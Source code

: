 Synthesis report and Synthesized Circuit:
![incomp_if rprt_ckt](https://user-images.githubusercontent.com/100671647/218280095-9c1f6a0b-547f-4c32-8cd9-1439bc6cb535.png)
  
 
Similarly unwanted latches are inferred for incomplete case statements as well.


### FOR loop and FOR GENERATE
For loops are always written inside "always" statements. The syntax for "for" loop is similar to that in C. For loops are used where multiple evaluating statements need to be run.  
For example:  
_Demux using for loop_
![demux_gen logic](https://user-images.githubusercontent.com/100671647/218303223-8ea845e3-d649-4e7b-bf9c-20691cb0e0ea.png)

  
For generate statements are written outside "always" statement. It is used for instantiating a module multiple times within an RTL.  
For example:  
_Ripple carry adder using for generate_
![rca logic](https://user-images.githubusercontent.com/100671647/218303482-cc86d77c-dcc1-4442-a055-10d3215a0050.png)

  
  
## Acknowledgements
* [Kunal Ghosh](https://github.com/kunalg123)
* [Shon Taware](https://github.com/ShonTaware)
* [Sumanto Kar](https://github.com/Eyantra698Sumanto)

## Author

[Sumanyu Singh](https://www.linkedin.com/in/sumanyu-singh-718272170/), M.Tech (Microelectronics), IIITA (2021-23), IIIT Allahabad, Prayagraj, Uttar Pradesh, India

### EXERCISE:
With the line containing "Synthesis report and" as the first and the final line of the entries above as the last, write out that span exactly and nothing more.

### TASK ANSWER:
: Synthesis report and Synthesized Circuit:
![incomp_if rprt_ckt](https://user-images.githubusercontent.com/100671647/218280095-9c1f6a0b-547f-4c32-8cd9-1439bc6cb535.png)
  
 
Similarly unwanted latches are inferred for incomplete case statements as well.


### FOR loop and FOR GENERATE
For loops are always written inside "always" statements. The syntax for "for" loop is similar to that in C. For loops are used where multiple evaluating statements need to be run.  
For example:  
_Demux using for loop_
![demux_gen logic](https://user-images.githubusercontent.com/100671647/218303223-8ea845e3-d649-4e7b-bf9c-20691cb0e0ea.png)

  
For generate statements are written outside "always" statement. It is used for instantiating a module multiple times within an RTL.  
For example:  
_Ripple carry adder using for generate_
![rca logic](https://user-images.githubusercontent.com/100671647/218303482-cc86d77c-dcc1-4442-a055-10d3215a0050.png)

  
  
## Acknowledgements
* [Kunal Ghosh](https://github.com/kunalg123)
* [Shon Taware](https://github.com/ShonTaware)
* [Sumanto Kar](https://github.com/Eyantra698Sumanto)

## Author

[Sumanyu Singh](https://www.linkedin.com/in/sumanyu-singh-718272170/), M.Tech (Microelectronics), IIITA (2021-23), IIIT Allahabad, Prayagraj, Uttar Pradesh, India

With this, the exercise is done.